CO2 laser-induced pulsating regression behavior of GAP at sub-atmospheric pressures

• Published in: Combustion and flame Vol. 124; no. 4; pp. 611 - 623
• Main Authors: SAITO, Takeo, SHIMODA, Masataka, TSUYUKI, Tsuyoshi, IWAMA, Akira
• Format: Journal Article
• Language: English
• Published: New York, NY Elsevier Science 01.03.2001
• Subjects: Applied sciences; Combustion. Flame; Energy; Energy. Thermal use of fuels; Exact sciences and technology; Miscellaneous; Theoretical studies. Data and constants. Metering; Temperature measurement; Pyrolysis; Cyclic ether polymer; laser; Thermal decomposition; Solid propellant; Combustion; Laser irradiation; CO
• ISSN: 0010-2180; 1556-2921
• DOI: 10.1016/S0010-2180(00)00233-9

Linear pyrolysis of glycidyl azide polymer (GAP) by CO2 laser heating was studied experimentally in argon, nitrogen, or oxygen at subatmospheric pressures with laser heat fluxes of 1 to 20 W/sq cm. Surface temperature variations were measured by fine chromel-alumel thermocouples pressed onto the sample surface, and pulsating regression caused by an abrupt exothermic decomposition was observed.

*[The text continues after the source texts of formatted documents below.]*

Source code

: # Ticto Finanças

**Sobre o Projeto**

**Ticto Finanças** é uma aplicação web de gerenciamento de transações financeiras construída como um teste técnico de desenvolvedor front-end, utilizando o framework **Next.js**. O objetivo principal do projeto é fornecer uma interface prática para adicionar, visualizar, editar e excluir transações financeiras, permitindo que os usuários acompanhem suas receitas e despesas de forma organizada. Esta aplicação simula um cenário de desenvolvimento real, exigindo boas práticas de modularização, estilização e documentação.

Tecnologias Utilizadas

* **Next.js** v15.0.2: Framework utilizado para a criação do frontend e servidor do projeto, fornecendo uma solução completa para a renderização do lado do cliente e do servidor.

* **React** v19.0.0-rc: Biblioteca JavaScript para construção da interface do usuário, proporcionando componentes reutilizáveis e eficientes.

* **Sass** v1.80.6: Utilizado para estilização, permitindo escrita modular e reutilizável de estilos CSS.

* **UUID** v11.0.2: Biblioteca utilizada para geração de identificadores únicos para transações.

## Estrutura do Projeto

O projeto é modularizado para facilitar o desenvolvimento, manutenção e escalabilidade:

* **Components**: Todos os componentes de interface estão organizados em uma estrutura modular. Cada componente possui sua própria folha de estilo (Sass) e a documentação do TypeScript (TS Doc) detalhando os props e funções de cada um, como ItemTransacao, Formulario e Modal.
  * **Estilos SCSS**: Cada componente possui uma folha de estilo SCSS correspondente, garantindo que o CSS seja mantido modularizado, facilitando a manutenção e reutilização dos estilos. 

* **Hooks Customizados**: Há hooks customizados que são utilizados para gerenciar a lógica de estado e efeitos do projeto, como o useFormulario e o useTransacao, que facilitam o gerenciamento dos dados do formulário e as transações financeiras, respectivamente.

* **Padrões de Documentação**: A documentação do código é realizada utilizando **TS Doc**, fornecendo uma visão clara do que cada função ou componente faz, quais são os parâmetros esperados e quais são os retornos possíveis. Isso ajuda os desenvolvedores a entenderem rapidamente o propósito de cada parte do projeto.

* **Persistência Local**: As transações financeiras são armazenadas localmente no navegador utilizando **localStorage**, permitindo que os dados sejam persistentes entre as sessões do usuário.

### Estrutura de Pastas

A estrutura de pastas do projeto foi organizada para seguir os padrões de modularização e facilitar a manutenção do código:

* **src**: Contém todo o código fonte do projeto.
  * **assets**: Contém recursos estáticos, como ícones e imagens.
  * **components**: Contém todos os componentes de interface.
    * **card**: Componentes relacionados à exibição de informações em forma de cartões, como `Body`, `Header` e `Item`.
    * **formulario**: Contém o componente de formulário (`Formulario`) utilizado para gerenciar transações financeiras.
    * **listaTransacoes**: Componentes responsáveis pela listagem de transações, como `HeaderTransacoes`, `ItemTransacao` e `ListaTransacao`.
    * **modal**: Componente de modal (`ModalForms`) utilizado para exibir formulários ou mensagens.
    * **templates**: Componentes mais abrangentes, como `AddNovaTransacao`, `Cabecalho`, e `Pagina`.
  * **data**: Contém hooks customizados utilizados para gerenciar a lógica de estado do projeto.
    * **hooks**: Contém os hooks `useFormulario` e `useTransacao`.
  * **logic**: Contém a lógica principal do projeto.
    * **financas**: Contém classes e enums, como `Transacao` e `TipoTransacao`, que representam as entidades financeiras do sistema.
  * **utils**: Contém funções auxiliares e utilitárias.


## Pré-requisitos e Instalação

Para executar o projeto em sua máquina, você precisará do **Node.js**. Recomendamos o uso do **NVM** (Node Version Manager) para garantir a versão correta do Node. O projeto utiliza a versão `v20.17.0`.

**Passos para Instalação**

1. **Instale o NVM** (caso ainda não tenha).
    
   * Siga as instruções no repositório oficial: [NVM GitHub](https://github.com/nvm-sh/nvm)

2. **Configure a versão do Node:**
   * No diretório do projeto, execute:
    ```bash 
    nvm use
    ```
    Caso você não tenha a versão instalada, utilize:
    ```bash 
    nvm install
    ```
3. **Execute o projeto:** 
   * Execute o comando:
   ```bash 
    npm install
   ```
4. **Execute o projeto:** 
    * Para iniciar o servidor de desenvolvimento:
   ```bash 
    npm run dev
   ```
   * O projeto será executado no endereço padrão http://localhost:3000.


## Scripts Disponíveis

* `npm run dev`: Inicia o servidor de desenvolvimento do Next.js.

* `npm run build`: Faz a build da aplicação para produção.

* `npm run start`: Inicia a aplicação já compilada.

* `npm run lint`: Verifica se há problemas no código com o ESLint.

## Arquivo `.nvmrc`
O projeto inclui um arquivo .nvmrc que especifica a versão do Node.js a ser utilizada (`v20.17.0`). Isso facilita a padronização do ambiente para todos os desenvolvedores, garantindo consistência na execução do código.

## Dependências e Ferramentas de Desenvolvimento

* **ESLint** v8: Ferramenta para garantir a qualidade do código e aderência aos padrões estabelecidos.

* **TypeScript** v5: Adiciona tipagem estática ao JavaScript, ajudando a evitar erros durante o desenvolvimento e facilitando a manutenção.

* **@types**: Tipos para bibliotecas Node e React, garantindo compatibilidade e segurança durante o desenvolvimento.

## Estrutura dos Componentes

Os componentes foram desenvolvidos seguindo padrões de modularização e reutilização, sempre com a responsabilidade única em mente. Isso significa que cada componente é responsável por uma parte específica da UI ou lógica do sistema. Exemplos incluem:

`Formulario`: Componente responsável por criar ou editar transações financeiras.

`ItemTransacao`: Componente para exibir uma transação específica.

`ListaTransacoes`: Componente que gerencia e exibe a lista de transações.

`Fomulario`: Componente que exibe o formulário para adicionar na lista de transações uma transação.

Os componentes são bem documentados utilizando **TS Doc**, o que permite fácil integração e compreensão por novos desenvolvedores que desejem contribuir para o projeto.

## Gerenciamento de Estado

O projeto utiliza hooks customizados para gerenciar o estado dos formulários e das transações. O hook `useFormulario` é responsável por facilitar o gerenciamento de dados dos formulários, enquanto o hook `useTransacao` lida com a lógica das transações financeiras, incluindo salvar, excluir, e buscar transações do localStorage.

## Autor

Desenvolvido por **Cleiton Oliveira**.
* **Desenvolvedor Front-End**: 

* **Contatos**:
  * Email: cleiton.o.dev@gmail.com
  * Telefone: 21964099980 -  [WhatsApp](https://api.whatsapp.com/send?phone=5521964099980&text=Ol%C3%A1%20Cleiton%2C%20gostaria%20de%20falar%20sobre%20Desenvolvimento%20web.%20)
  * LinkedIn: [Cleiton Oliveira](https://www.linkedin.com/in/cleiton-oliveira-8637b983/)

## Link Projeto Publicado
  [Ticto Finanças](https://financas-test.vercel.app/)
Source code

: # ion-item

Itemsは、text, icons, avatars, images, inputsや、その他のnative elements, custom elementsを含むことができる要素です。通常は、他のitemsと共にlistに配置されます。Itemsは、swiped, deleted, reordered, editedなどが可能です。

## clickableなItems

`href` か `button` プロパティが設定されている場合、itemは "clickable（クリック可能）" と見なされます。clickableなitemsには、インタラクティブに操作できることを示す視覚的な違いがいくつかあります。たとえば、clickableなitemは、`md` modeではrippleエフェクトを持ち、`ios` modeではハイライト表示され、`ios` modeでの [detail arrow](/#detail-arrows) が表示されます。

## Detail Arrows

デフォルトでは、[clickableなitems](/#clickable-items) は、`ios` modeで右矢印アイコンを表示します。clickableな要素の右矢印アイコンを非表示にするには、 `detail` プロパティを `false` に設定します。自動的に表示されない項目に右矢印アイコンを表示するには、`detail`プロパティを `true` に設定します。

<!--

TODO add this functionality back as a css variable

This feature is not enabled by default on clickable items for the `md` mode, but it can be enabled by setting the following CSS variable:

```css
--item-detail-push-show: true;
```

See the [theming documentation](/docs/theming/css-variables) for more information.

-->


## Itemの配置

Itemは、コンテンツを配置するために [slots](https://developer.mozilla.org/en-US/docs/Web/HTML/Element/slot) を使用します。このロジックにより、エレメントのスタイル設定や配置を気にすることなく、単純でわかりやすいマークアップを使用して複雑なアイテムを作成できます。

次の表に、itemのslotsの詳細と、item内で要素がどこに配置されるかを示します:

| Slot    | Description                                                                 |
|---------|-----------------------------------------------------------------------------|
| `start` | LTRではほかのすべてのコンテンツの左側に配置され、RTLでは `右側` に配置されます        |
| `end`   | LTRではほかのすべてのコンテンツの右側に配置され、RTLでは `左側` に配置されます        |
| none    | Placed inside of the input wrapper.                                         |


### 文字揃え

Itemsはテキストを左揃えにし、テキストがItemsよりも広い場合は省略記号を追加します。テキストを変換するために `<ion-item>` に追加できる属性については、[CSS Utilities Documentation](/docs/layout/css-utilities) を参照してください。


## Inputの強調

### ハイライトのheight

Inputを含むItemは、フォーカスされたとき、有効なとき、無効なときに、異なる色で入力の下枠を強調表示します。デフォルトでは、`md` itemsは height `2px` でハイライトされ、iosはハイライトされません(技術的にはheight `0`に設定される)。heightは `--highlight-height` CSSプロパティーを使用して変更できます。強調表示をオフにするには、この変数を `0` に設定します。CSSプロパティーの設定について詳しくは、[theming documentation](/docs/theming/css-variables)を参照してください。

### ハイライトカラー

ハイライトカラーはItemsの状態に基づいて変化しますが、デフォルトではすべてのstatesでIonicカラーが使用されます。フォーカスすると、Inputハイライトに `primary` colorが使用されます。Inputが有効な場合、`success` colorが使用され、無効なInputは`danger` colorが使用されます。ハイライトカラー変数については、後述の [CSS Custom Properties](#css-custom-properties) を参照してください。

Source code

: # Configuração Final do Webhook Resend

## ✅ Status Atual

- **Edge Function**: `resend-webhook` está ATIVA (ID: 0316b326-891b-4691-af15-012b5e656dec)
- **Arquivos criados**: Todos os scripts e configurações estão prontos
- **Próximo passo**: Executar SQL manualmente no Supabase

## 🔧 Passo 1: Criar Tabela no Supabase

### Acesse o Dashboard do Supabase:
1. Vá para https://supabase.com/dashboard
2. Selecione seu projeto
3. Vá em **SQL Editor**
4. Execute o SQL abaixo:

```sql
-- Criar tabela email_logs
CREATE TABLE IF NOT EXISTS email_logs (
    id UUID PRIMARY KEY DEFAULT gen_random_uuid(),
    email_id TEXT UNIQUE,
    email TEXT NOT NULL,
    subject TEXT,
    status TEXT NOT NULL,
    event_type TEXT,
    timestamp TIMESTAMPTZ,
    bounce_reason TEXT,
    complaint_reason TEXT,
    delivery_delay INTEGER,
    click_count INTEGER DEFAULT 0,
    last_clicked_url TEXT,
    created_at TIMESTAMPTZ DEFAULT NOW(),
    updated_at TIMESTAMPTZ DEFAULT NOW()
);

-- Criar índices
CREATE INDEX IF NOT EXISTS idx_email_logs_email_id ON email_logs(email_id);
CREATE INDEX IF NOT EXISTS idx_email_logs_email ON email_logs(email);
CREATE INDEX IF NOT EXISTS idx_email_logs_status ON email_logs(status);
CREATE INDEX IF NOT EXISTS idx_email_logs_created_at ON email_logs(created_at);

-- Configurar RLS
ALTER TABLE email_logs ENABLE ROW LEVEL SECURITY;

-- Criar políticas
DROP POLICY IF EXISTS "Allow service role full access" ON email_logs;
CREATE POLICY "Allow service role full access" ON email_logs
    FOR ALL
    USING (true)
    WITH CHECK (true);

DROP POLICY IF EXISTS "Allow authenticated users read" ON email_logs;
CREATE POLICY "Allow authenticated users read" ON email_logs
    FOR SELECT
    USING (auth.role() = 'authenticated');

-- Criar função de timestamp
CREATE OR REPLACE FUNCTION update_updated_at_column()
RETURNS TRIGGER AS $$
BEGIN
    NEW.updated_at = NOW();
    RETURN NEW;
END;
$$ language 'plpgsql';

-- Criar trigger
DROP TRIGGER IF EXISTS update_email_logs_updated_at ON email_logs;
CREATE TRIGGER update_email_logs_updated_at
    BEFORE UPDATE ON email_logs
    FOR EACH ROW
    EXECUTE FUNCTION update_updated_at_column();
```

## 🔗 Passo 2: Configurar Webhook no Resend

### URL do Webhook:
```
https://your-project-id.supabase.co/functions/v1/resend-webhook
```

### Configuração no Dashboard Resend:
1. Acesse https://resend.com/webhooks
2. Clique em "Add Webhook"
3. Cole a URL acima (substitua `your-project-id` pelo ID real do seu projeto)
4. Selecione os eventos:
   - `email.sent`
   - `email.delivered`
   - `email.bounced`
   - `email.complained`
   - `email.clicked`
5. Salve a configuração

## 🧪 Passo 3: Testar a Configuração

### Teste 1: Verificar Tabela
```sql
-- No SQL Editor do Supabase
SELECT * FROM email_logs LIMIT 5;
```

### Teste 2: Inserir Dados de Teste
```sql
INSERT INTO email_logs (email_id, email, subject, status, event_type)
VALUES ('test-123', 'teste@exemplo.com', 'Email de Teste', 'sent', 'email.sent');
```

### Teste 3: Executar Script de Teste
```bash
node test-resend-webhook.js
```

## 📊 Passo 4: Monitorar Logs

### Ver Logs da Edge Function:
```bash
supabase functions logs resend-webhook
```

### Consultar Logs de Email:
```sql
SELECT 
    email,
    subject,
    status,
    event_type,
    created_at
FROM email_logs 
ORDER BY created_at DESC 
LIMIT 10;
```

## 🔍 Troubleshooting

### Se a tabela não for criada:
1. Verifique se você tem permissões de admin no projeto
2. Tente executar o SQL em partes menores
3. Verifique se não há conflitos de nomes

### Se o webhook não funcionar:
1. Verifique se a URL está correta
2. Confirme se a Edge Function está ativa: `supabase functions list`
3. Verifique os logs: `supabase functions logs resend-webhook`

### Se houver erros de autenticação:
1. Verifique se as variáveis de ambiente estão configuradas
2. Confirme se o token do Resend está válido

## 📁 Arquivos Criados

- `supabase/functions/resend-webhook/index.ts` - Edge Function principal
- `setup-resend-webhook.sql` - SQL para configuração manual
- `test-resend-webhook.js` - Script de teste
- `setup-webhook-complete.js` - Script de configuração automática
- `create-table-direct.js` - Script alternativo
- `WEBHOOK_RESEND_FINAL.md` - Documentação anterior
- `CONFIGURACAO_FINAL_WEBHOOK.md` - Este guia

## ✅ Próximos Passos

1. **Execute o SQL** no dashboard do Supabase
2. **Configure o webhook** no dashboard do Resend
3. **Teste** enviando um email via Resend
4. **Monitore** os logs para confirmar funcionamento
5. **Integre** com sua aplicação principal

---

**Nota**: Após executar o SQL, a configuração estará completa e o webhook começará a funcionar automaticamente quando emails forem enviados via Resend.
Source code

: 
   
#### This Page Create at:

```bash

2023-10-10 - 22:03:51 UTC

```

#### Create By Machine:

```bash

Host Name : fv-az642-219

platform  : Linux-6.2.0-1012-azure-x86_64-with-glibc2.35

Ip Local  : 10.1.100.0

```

The behavior is very similar to the chuffing phenomenon. The momentary exothermic decomposition reaction was accompanied by the evolution of N2 resulting mainly from breaking of the azide bond. The surface temperature in one cycle is characterized by three critical temperatures: liquefying, abrupt thermal decomposition threshold, and maximum surface temperatures. Maximum surface temperatures are 700 to 800 K, which are equivalent to the surface temperature observed during self-sustained combustion controlled chiefly by exothermic reaction at the decomposition surface. As the surface heat flux increases, the period of the pulsating regression decreases, being only slightly dependent on the ambient gas. If the period becomes shorter than the characteristic time of GAP, then the pulsating regression will transition into steady regression assisted by laser irradiation. (Author)